Start of Dataset entries

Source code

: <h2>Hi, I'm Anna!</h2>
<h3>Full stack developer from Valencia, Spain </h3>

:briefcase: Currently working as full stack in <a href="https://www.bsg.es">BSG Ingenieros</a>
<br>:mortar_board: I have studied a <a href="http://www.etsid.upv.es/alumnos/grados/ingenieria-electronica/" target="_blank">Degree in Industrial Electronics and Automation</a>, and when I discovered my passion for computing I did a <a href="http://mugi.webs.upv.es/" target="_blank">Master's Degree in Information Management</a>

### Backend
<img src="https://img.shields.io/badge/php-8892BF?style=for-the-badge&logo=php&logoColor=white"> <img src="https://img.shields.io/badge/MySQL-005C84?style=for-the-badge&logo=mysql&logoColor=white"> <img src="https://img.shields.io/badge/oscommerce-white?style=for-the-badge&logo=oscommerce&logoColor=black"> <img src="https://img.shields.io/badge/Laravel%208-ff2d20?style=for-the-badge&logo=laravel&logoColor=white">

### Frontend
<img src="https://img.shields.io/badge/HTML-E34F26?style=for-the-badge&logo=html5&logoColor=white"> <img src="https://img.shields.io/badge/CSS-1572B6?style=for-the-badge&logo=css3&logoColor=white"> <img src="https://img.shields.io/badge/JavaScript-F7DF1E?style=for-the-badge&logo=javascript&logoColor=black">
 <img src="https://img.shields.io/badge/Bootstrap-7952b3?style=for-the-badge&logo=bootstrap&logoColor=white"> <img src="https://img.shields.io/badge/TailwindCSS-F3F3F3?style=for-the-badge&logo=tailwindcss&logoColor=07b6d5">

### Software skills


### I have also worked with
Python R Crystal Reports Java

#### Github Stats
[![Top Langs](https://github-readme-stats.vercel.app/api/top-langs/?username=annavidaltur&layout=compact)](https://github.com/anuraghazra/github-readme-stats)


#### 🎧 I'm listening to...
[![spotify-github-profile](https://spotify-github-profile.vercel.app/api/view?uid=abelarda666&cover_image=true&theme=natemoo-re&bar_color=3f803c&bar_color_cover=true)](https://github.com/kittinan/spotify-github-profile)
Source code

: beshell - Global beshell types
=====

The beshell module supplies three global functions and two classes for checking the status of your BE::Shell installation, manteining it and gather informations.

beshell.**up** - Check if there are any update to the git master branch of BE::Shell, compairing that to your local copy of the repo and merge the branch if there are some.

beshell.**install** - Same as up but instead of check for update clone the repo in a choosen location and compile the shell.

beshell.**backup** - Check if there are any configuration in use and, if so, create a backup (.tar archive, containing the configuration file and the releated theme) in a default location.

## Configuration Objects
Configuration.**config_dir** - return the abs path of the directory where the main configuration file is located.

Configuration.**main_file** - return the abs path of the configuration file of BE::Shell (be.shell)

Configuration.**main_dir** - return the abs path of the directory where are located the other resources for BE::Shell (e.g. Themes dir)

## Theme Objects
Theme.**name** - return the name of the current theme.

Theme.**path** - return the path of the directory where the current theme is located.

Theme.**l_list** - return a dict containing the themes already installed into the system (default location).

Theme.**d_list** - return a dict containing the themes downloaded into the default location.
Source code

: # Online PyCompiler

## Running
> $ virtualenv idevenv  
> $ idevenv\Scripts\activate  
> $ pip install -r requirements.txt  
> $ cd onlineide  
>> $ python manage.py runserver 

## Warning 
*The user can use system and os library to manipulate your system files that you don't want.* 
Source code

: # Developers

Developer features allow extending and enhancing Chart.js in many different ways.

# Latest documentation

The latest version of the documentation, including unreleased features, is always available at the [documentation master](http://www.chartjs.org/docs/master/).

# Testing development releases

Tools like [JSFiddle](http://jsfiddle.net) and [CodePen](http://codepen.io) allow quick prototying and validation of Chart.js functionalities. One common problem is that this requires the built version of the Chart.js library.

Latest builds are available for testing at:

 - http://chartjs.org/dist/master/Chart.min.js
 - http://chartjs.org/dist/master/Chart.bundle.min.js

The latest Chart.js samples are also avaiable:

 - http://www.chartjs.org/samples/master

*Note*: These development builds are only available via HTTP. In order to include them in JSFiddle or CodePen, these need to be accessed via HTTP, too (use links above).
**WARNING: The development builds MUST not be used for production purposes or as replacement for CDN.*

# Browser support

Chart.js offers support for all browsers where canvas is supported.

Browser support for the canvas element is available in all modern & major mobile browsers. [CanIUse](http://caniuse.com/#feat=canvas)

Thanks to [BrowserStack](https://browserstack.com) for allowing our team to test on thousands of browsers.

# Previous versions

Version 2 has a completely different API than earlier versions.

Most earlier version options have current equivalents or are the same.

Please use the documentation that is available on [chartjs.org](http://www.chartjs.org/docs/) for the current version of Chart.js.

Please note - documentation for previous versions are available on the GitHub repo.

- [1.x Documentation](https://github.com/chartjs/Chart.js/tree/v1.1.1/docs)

End of Dataset entries

## Brief:
Using only the data above, copy out the lines that include the word "versions".

## Response to the task:
# Previous versions
Version 2 has a completely different API than earlier versions.
Please note - documentation for previous versions are available on the GitHub repo.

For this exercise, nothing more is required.